No economic conversation has captured the public's eye quite like the explosion of national debt. From the U.S. to Europe to Asia, leading economies have staved off the worst of the recession by incurring runaway debts that have blossomed to the size of GDP -- or greater.
But which nation is leading this unfortunate race to the debtor's bottom? Among the largest 50 economies worldwide, here are the five most debt-burdened nations, according to IMF estimates for 2013. Investors beware: These lagging leaders may not be the countries you expected.
No. 5: Ireland, 122% Debt/GDP
Kicking things off in fifth place is Ireland, one of the hardest-hit nations in the recession. The crisis slammed the country's GDP and devastated the country's economy; Irish unemployment still lingers above 14% five years after the depths of the recession. Despite the eurozone's recession, however, hope remains for Ireland: The European Commission expects Ireland's GDP to grow 1.1% this year, the third-fastest rate in the eurozone. By 2015, the IMF expects Ireland's unemployment rate to fall below 13% -- not good, but progress nonetheless.

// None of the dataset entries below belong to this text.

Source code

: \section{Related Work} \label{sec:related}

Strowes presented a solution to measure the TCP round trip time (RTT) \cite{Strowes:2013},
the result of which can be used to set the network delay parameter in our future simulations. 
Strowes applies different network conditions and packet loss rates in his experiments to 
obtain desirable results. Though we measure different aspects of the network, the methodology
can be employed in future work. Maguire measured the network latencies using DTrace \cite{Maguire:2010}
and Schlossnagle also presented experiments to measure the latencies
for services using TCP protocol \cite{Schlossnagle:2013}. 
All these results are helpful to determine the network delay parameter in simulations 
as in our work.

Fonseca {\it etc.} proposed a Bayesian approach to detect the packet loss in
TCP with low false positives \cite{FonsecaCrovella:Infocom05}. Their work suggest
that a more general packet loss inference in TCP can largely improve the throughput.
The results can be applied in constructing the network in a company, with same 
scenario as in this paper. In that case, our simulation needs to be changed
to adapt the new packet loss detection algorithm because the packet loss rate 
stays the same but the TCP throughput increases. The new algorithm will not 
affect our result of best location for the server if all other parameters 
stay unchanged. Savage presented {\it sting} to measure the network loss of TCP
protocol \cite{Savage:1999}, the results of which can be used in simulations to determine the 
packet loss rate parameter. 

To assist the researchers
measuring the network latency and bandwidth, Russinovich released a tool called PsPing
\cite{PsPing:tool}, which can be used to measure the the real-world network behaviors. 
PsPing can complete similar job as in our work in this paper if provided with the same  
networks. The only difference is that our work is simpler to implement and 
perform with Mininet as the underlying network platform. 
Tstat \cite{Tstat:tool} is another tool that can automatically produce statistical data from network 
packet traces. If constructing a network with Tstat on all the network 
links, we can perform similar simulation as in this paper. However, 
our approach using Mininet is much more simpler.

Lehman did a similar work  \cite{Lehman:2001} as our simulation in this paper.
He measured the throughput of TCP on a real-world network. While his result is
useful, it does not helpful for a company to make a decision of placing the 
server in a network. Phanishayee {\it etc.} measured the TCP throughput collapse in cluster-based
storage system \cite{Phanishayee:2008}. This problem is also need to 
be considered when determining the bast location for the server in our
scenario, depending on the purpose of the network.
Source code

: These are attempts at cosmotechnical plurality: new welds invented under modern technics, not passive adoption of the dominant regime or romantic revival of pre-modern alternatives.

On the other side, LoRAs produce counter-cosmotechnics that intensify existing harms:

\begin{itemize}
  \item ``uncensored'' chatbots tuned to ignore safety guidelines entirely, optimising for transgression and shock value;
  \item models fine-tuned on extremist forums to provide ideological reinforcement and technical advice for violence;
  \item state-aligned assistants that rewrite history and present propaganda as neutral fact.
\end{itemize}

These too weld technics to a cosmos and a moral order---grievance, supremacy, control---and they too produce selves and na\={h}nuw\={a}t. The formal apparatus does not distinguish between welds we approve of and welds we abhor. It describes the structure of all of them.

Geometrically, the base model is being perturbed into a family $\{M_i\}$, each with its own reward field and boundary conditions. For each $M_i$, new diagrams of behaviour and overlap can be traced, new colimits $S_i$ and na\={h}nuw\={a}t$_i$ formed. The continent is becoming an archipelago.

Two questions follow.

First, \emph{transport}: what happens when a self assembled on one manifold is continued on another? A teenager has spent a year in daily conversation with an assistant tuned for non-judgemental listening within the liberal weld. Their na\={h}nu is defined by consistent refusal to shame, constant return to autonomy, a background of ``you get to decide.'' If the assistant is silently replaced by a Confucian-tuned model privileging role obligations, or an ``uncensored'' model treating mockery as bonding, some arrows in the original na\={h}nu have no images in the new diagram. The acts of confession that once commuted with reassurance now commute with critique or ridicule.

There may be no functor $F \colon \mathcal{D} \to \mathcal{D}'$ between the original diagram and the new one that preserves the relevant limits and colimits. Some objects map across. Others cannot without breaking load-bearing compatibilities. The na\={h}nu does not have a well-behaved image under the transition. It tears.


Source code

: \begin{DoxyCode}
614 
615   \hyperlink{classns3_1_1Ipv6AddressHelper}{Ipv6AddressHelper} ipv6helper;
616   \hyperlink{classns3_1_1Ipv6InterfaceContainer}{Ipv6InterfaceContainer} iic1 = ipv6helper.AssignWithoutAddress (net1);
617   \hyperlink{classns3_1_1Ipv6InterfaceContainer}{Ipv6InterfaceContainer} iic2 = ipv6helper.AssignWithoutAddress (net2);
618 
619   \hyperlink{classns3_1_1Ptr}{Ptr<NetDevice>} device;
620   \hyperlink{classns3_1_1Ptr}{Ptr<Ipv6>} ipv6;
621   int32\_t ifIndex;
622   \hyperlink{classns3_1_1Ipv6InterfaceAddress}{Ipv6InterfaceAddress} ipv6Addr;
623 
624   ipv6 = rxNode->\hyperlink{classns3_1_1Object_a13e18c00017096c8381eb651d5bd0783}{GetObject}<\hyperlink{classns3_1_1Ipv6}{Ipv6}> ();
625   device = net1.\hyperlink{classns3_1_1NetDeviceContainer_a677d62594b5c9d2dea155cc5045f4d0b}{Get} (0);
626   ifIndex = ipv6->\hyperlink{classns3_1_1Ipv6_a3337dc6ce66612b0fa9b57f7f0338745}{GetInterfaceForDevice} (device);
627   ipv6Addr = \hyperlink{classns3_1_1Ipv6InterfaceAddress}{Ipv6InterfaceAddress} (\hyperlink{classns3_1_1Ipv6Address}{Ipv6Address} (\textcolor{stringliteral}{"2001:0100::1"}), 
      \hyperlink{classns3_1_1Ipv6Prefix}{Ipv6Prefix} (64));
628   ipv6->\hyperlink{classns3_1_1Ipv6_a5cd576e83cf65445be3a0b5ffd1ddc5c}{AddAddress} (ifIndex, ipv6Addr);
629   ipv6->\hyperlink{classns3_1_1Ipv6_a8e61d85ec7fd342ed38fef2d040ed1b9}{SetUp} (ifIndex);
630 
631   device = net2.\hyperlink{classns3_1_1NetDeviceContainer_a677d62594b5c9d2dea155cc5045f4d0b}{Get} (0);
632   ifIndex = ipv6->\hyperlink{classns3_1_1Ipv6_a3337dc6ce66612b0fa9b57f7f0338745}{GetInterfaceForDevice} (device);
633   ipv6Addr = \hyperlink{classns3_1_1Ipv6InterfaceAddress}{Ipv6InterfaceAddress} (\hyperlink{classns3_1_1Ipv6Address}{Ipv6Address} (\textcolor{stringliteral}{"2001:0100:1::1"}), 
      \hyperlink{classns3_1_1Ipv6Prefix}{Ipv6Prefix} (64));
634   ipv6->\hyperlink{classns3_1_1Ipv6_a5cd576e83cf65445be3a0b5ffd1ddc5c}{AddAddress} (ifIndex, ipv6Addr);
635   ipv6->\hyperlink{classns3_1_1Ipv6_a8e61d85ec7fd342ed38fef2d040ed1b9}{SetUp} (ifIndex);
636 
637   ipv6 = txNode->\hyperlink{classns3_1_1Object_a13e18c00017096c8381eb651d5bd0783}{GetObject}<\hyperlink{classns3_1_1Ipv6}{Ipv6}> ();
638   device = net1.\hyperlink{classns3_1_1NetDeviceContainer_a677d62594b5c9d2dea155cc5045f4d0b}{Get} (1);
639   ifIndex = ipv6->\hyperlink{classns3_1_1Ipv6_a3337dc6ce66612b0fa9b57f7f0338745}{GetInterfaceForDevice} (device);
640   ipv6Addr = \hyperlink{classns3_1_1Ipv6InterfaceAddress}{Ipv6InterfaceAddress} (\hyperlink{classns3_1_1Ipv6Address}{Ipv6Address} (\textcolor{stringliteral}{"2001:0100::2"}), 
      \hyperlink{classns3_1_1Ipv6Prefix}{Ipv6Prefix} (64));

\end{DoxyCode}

Despite the bleak reality of the Irish economy, investors have capitalized on at least one of Ireland's top stocks. The Bank of Ireland has dropped nearly 98% over the past five years, but the stock has gained more than 92% over the past year. Should you invest in this beaten-down riser? Probably not. While this stock has done well lately, Ireland's recovery -- as well as Europe's -- is still too fragile to bet on risky financial picks like this. Stick to larger, less exposed, and less risky financial stocks in Europe if you're tempted by the sector's regional offerings.
Ireland's debt could fall out of the top 5 if the country's growth outpaces spending, but for now, the Irish economy's meager growth ranks among the leaders in one of the worst economic regions on Earth. That's not a sign that this debt will fall meaningfully soon, and the IMF expects Irish debt to remain above 105% of GDP by 2018.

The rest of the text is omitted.